Many Russians Buy the Big Lie That Ukraine Was Behind the ISIS Massacre at Moscow

In Putin’s Russia, thought control survives and thrives.

AP/Dmitry Serebryakov
A Russian Rosguardia secures an area while the Crocus City Hall burns on the western edge of Moscow, March 22, 2024. AP/Dmitry Serebryakov

Forty years after 1984, the Big Lie is alive and well in the former Soviet Union. In the two weeks since terrorists killed or wounded almost 800 concertgoers at Moscow’s Crocus City Hall, Russia’s state-controlled television has pumped out the fantasy that Ukraine was behind the attack.

Contrary to this version, the Afghan branch of Islamic State claimed the March 22 massacre — while the four attackers were still fleeing. The next day, while the concert hall was still burning, ISIS released unique details and a video clip that could only have been taken by a gunman. Later, it emerged that America and Iran warned the Kremlin that ISIS was planning a big attack at Moscow. Two weeks before it occurred, Washington even warned that ISIS planned to attack Crocus City. 

No one doubts that ISIS is active in Russia. On March 3, Russian police say they killed six ISIS terrorists in an hours-long shootout in Ingushetia, a Russian Muslim republic on Russia’s southern border. On March 7, Russia’s Federal Security Service, or FSB, announced it had killed two more ISIS terrorists, preventing an ISIS attack on a synagogue near Moscow.

Undeterred by the facts, President Putin started on day one to insinuate that Ukraine was involved. Immediately, political and press heavyweights began pushing the new party line.

It worked.
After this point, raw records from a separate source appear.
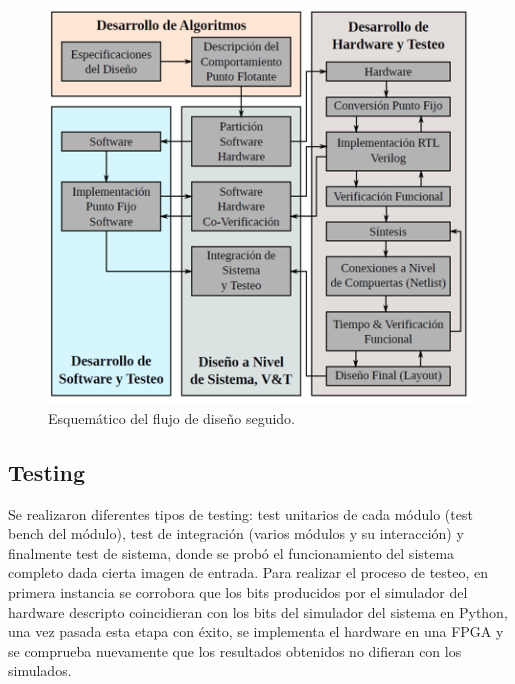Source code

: \begin{figure}
\centering
\includegraphics{flujo_de_dis.png}
\caption{Esquemático del flujo de diseño seguido.}
\label{design_flow}
\end{figure}

\subsection{Testing}

Se realizaron diferentes tipos de testing: test
unitarios de cada módulo (test bench del módulo), test de integración (varios
módulos y su interacción) y finalmente test de sistema, donde se probó el
funcionamiento del sistema completo dada cierta imagen de entrada. Para realizar
el proceso de testeo, en primera instancia se corrobora que los bits producidos
por el simulador del hardware descripto coincidieran con los bits del simulador
del sistema en Python, una vez pasada esta etapa con éxito, se implementa el
hardware en una FPGA y se comprueba nuevamente que los resultados obtenidos no
difieran con los simulados.


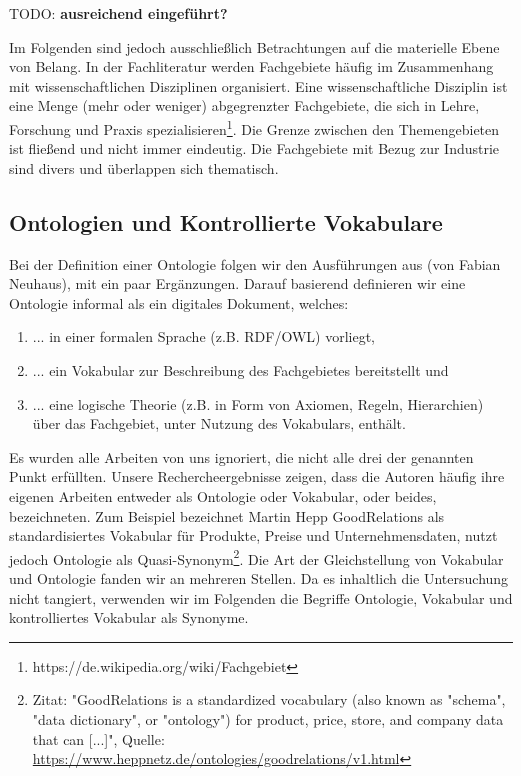 \documentclass{article}
\begin{document}
TODO: \textbf{ausreichend eingeführt?}

Im Folgenden sind jedoch ausschließlich Betrachtungen auf die materielle Ebene von Belang.
In der Fachliteratur werden Fachgebiete häufig im Zusammenhang mit wissenschaftlichen Disziplinen organisiert. Eine wissenschaftliche Disziplin ist eine Menge (mehr oder weniger) abgegrenzter Fachgebiete, die sich in Lehre, Forschung und Praxis spezialisieren\footnote{https://de.wikipedia.org/wiki/Fachgebiet}. Die Grenze zwischen den Themengebieten ist fließend und nicht immer eindeutig.
Die Fachgebiete mit Bezug zur Industrie sind divers und überlappen sich thematisch.

\subsection{Ontologien und Kontrollierte Vokabulare}

Bei der Definition einer Ontologie folgen wir den Ausführungen aus \cite{neuhaus2018ontology} (von Fabian Neuhaus), mit ein paar Ergänzungen. Darauf basierend definieren wir eine Ontologie informal als ein digitales Dokument, welches:

\begin{enumerate}
    \item ... in einer formalen Sprache (z.B. RDF/OWL) vorliegt,
    \item ... ein Vokabular zur Beschreibung des Fachgebietes bereitstellt und
    \item ... eine logische Theorie (z.B. in Form von Axiomen, Regeln, Hierarchien) über das Fachgebiet, unter Nutzung des Vokabulars, enthält.
\end{enumerate}

Es wurden alle Arbeiten von uns ignoriert, die nicht alle drei der genannten Punkt erfüllten.
Unsere Rechercheergebnisse zeigen, dass die Autoren häufig ihre eigenen Arbeiten entweder als Ontologie oder Vokabular, oder beides, bezeichneten.
Zum Beispiel bezeichnet Martin Hepp GoodRelations als standardisiertes Vokabular für Produkte, Preise und Unternehmensdaten, nutzt jedoch Ontologie als Quasi-Synonym\footnote{Zitat: "GoodRelations is a standardized vocabulary (also known as "schema", "data dictionary", or "ontology") for product, price, store, and company data that can [...]", Quelle: \url{https://www.heppnetz.de/ontologies/goodrelations/v1.html}}.
Die Art der Gleichstellung von Vokabular und Ontologie fanden wir an mehreren Stellen.
Da es inhaltlich die Untersuchung nicht tangiert, verwenden wir im Folgenden die Begriffe Ontologie, Vokabular und kontrolliertes Vokabular als Synonyme.
\end{document}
Two weeks after the attack, a Russian public opinion poll reported 50 percent of respondents believe that Ukraine was behind the massacre. Riding this anti-Ukraine fervor, Russia’s defense ministry reported that enlistments spiked, with 16,000 new recruits in 10 days. Preparing for a summer offensive against Ukraine, Russia wants to draft as many as 300,000 by June.

“After the terrible events in Moscow, I don’t want to stand aside,” one new recruit, Oleg Ternov, says in a Russian defense ministry video. “I don’t want my own native town to see a tragedy like that.” The ministry narrator says: “Most candidates indicated the desire to avenge those killed in the tragedy that occurred on March 22, 2024, in the Moscow region as the main motive for concluding a contract” with the army.

Russian anger is driven by the death toll, the highest for a terrorist act since Chechen rebels took over a rural school in 1984. In the Moscow attack, 145 were killed and 550 were injured. Today, 95 are missing. Because three fire exits were locked and the sprinklers did not work, dozens of concertgoers were killed by smoke inhalation or by the collapse of the concert hall roof.

The 6,200-seat concert hall was sold out that night. However, this violation of fire safety rules, the lack of security, and the clear link to Islamic radicals have been downplayed in favor of a narrative designed to pump up popular support for Russia’s war against Ukraine.

In 1949, George Orwell drew on Stalinism and Nazism to write about the power of repetition of a lie. In “1984,” he warned: “If all others accepted the lie which the Party imposed — if all records told the same tale — then the lie passed into history and became truth. ‘Who controls the past,’ ran the Party slogan, ‘controls the future: who controls the present controls the past.’”

The year 1984 has come and gone, but in 2024 Russia, thought control survives and thrives. In the Crocus City case, the four suspected attackers and the seven men arrested as enablers are all from Central Asia, largely from Tajikistan. Undeterred by facts, the blame-Ukraine chorus has grown shriller, expanding to include Washington and the West.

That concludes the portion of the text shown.